A Chronicle story two days later was headlined, "Good Guy Fails as Bad Guy. " Ritchie pleaded guilty to attempted robbery and was fined $500 and given a suspended sentence.

"He remained severely depressed for at least six years, and experienced disturbing flashbacks and nightmares," said Ketchum's psychiatric report. "His self-esteem was destroyed, and his lifestyle changed from that of an outgoing, cheerful and ambitious marshal to that of a guilt-ridden, self-depriving, subdued house painter, with recurrent suicidal urges."

Ritchie painted houses for 34 years before retiring in 1992, and now lives with his wife on his union pension and Social Security.
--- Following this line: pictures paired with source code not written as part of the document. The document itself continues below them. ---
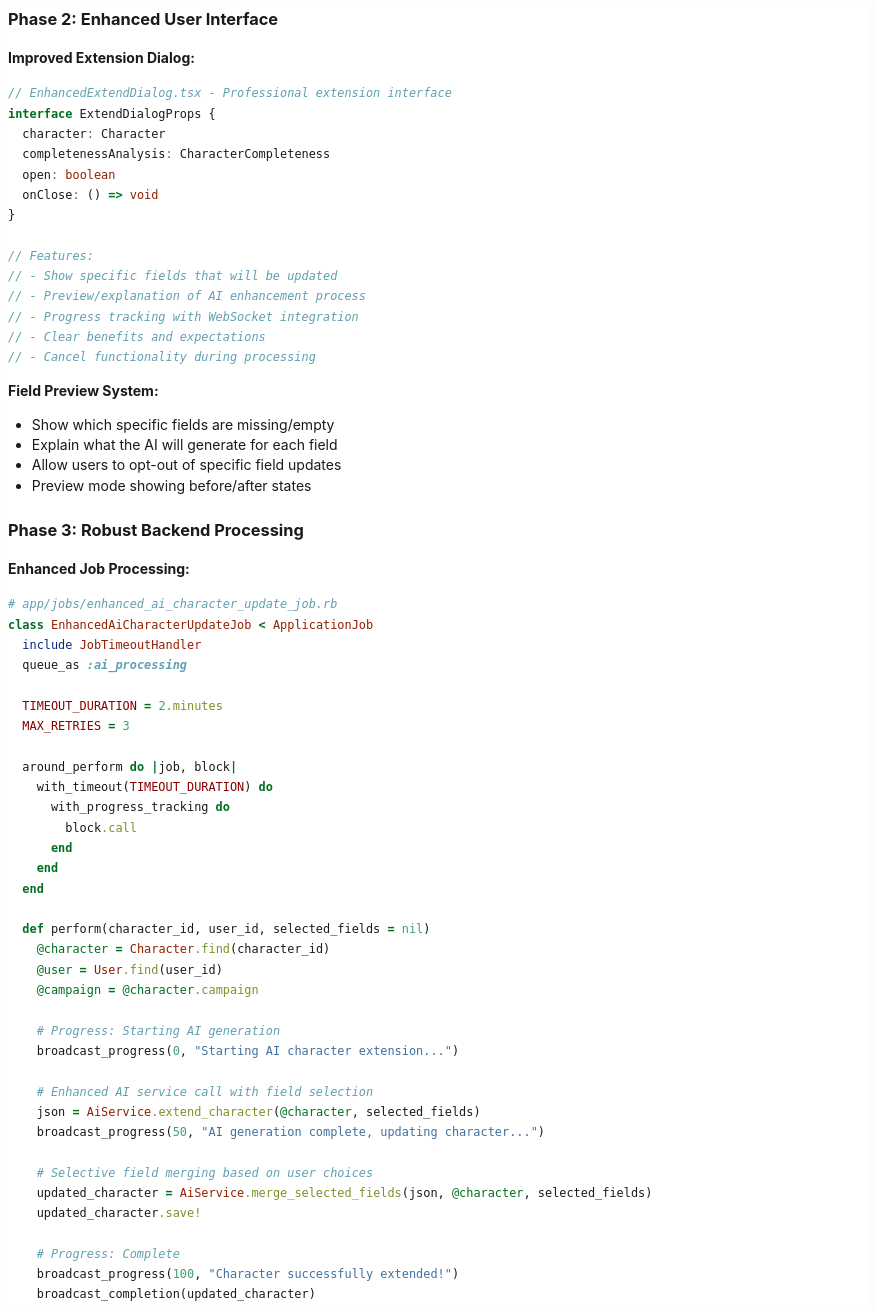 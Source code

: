### Phase 2: Enhanced User Interface

**Improved Extension Dialog:**
```typescript
// EnhancedExtendDialog.tsx - Professional extension interface
interface ExtendDialogProps {
  character: Character
  completenessAnalysis: CharacterCompleteness
  open: boolean
  onClose: () => void
}

// Features:
// - Show specific fields that will be updated
// - Preview/explanation of AI enhancement process  
// - Progress tracking with WebSocket integration
// - Clear benefits and expectations
// - Cancel functionality during processing
```

**Field Preview System:**
- Show which specific fields are missing/empty
- Explain what the AI will generate for each field
- Allow users to opt-out of specific field updates
- Preview mode showing before/after states

### Phase 3: Robust Backend Processing

**Enhanced Job Processing:**
```ruby
# app/jobs/enhanced_ai_character_update_job.rb
class EnhancedAiCharacterUpdateJob < ApplicationJob
  include JobTimeoutHandler
  queue_as :ai_processing
  
  TIMEOUT_DURATION = 2.minutes
  MAX_RETRIES = 3
  
  around_perform do |job, block|
    with_timeout(TIMEOUT_DURATION) do
      with_progress_tracking do
        block.call
      end
    end
  end
  
  def perform(character_id, user_id, selected_fields = nil)
    @character = Character.find(character_id)
    @user = User.find(user_id) 
    @campaign = @character.campaign
    
    # Progress: Starting AI generation
    broadcast_progress(0, "Starting AI character extension...")
    
    # Enhanced AI service call with field selection
    json = AiService.extend_character(@character, selected_fields)
    broadcast_progress(50, "AI generation complete, updating character...")
    
    # Selective field merging based on user choices
    updated_character = AiService.merge_selected_fields(json, @character, selected_fields)
    updated_character.save!
    
    # Progress: Complete
    broadcast_progress(100, "Character successfully extended!")
    broadcast_completion(updated_character)
``` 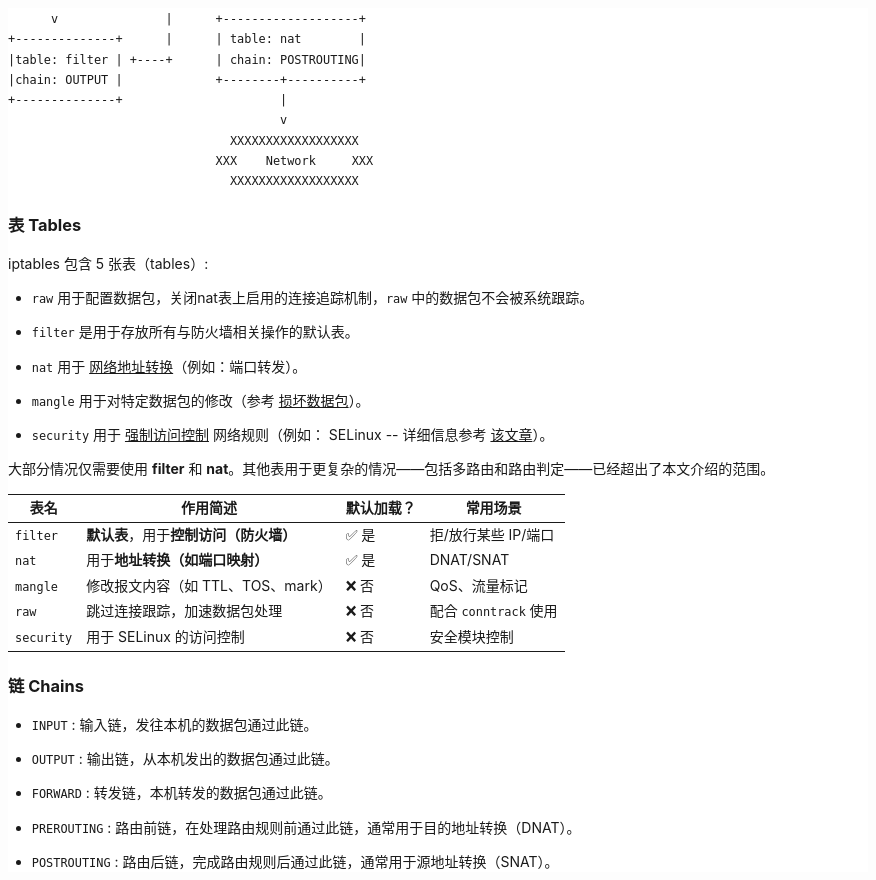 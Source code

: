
 ```shell
      v               |      +-------------------+
+--------------+      |      | table: nat        |
|table: filter | +----+      | chain: POSTROUTING|
|chain: OUTPUT |             +--------+----------+
+--------------+                      |
                                      v
                               XXXXXXXXXXXXXXXXXX
                             XXX    Network     XXX
                               XXXXXXXXXXXXXXXXXX
```



### 表	Tables

iptables 包含 5 张表（tables）:

- `raw` 用于配置数据包，关闭nat表上启用的连接追踪机制，`raw` 中的数据包不会被系统跟踪。

- `filter` 是用于存放所有与防火墙相关操作的默认表。

- `nat` 用于 [网络地址转换](https://en.wikipedia.org/wiki/Network_address_translation)（例如：端口转发）。

- `mangle` 用于对特定数据包的修改（参考 [损坏数据包](https://en.wikipedia.org/wiki/Mangled_packet)）。

- `security` 用于 [强制访问控制](https://wiki.archlinuxcn.org/wiki/Security#Mandatory_access_control) 网络规则（例如： SELinux -- 详细信息参考 [该文章](https://lwn.net/Articles/267140/)）。

大部分情况仅需要使用 **filter** 和 **nat**。其他表用于更复杂的情况——包括多路由和路由判定——已经超出了本文介绍的范围。



| 表名       | 作用简述                               | 默认加载？ | 常用场景              |
| ---------- | -------------------------------------- | ---------- | --------------------- |
| `filter`   | **默认表**，用于**控制访问（防火墙）** | ✅ 是       | 拒/放行某些 IP/端口   |
| `nat`      | 用于**地址转换（如端口映射）**         | ✅ 是       | DNAT/SNAT             |
| `mangle`   | 修改报文内容（如 TTL、TOS、mark）      | ❌ 否       | QoS、流量标记         |
| `raw`      | 跳过连接跟踪，加速数据包处理           | ❌ 否       | 配合 `conntrack` 使用 |
| `security` | 用于 SELinux 的访问控制                | ❌ 否       | 安全模块控制          |





### 链	Chains

- `INPUT` : 输入链，发往本机的数据包通过此链。

- `OUTPUT` : 输出链，从本机发出的数据包通过此链。

- `FORWARD` :  转发链，本机转发的数据包通过此链。

- `PREROUTING` : 路由前链，在处理路由规则前通过此链，通常用于目的地址转换（DNAT）。

- `POSTROUTING` : 路由后链，完成路由规则后通过此链，通常用于源地址转换（SNAT）。
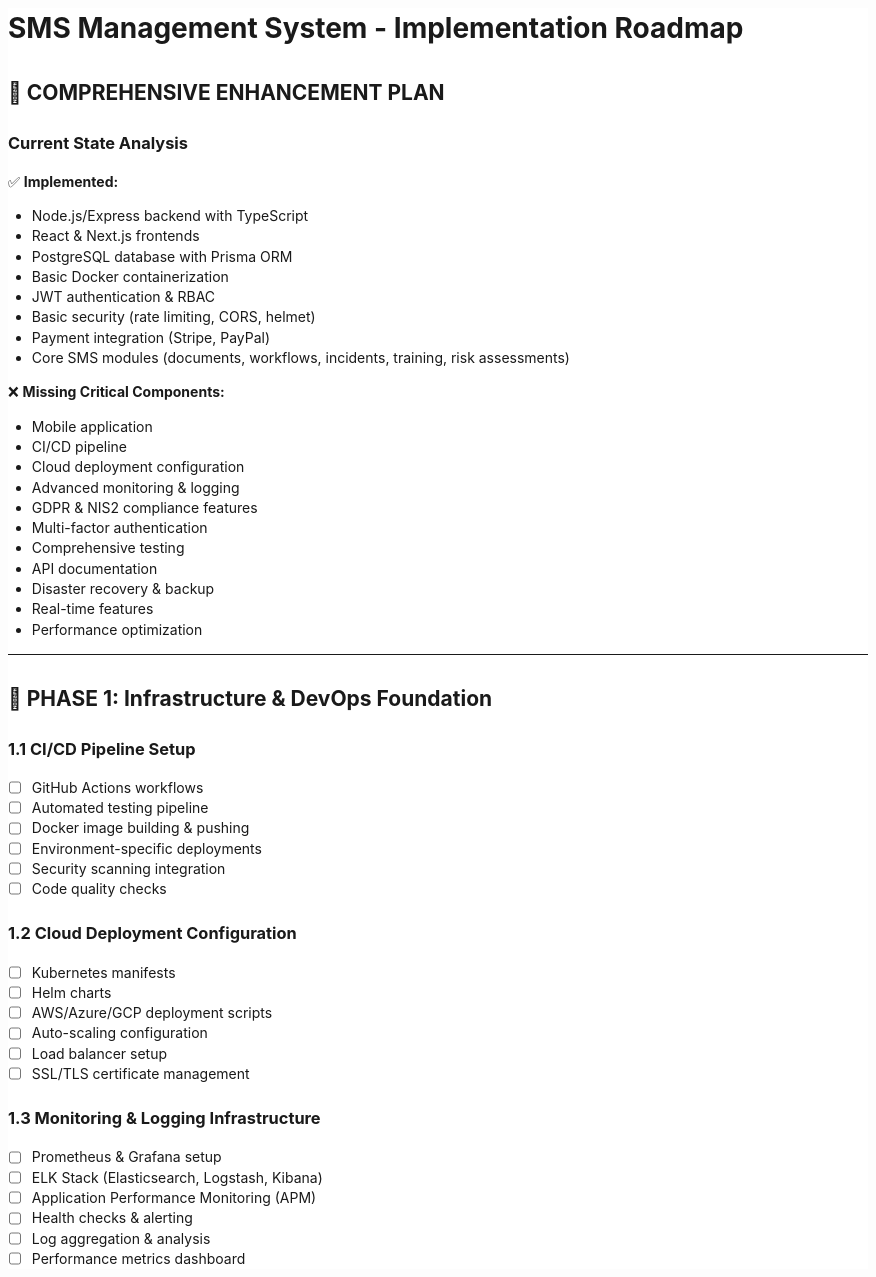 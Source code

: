 # SMS Management System - Implementation Roadmap

## 🎯 **COMPREHENSIVE ENHANCEMENT PLAN**

### **Current State Analysis**
✅ **Implemented:**
- Node.js/Express backend with TypeScript
- React & Next.js frontends
- PostgreSQL database with Prisma ORM
- Basic Docker containerization
- JWT authentication & RBAC
- Basic security (rate limiting, CORS, helmet)
- Payment integration (Stripe, PayPal)
- Core SMS modules (documents, workflows, incidents, training, risk assessments)

❌ **Missing Critical Components:**
- Mobile application
- CI/CD pipeline
- Cloud deployment configuration
- Advanced monitoring & logging
- GDPR & NIS2 compliance features
- Multi-factor authentication
- Comprehensive testing
- API documentation
- Disaster recovery & backup
- Real-time features
- Performance optimization

---

## 🚀 **PHASE 1: Infrastructure & DevOps Foundation**

### **1.1 CI/CD Pipeline Setup**
- [ ] GitHub Actions workflows
- [ ] Automated testing pipeline
- [ ] Docker image building & pushing
- [ ] Environment-specific deployments
- [ ] Security scanning integration
- [ ] Code quality checks

### **1.2 Cloud Deployment Configuration**
- [ ] Kubernetes manifests
- [ ] Helm charts
- [ ] AWS/Azure/GCP deployment scripts
- [ ] Auto-scaling configuration
- [ ] Load balancer setup
- [ ] SSL/TLS certificate management

### **1.3 Monitoring & Logging Infrastructure**
- [ ] Prometheus & Grafana setup
- [ ] ELK Stack (Elasticsearch, Logstash, Kibana)
- [ ] Application Performance Monitoring (APM)
- [ ] Health checks & alerting
- [ ] Log aggregation & analysis
- [ ] Performance metrics dashboard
He said his lawyer has told him not to discuss the case.

In her ruling rejecting the government's attempt to dismiss the suit, Chief U.S. District Judge Marilyn Hall Patel said the usual deadline for such personal-injury claims -- two years after the injury occurred -- might not apply to Ritchie's suit more than 40 years after the Christmas party. She said the evidence could show that, because of government concealment, Ritchie had no reason to know what had happened to him before reading the 1999 obituary.

"A reasonable person who had never used LSD would not think he had been exposed to it," the judge said in her July 1 decision. She noted that Ritchie denied previous knowledge of MKULTRA and that the government destroyed records of the program in the 1970s.

 

JOB DESCRIPTION

The government also sought dismissal on the grounds that the alleged injury occurred while Ritchie was on duty at the Christmas party and was covered, at most, by workers' compensation benefits, which Ritchie never sought. But Patel said the normal risks of a marshal's job do not include involuntary drugging by the CIA.

Patel did not discuss whether the evidence presented so far supported Ritchie's LSD claim. In a case that concerns decades-old events with scanty records and few living witnesses, that question might not be resolved even by a trial -- which, under the federal law on damage suits against the government,

would be conducted by Patel without a jury.

The Justice Department is making a final attempt to dismiss the suit without a trial by arguing that Ritchie has presented no evidence, beyond speculation, that federal agents caused his injuries. The motion is pending before Patel.

The government denies that Ritchie was an MKULTRA subject and says the likely explanation is the one he himself believed for more than 40 years -- that he was drunk. They cite his admission that he often had 12 to 25 drinks on weekend nights at the time and that he had been drinking before the robbery attempt.

Psychiatrist Henry D. Abraham, in a declaration filed by the government, said Ritchie's actions that evening showed few of the known symptoms of LSD use and included "a complicated set of planned behaviors" that would be difficult after taking the drug.

But Ketchum countered that Ritchie had never reacted that way to alcohol before and showed clear signs of LSD intoxication -- a debate that may soon be replayed in court.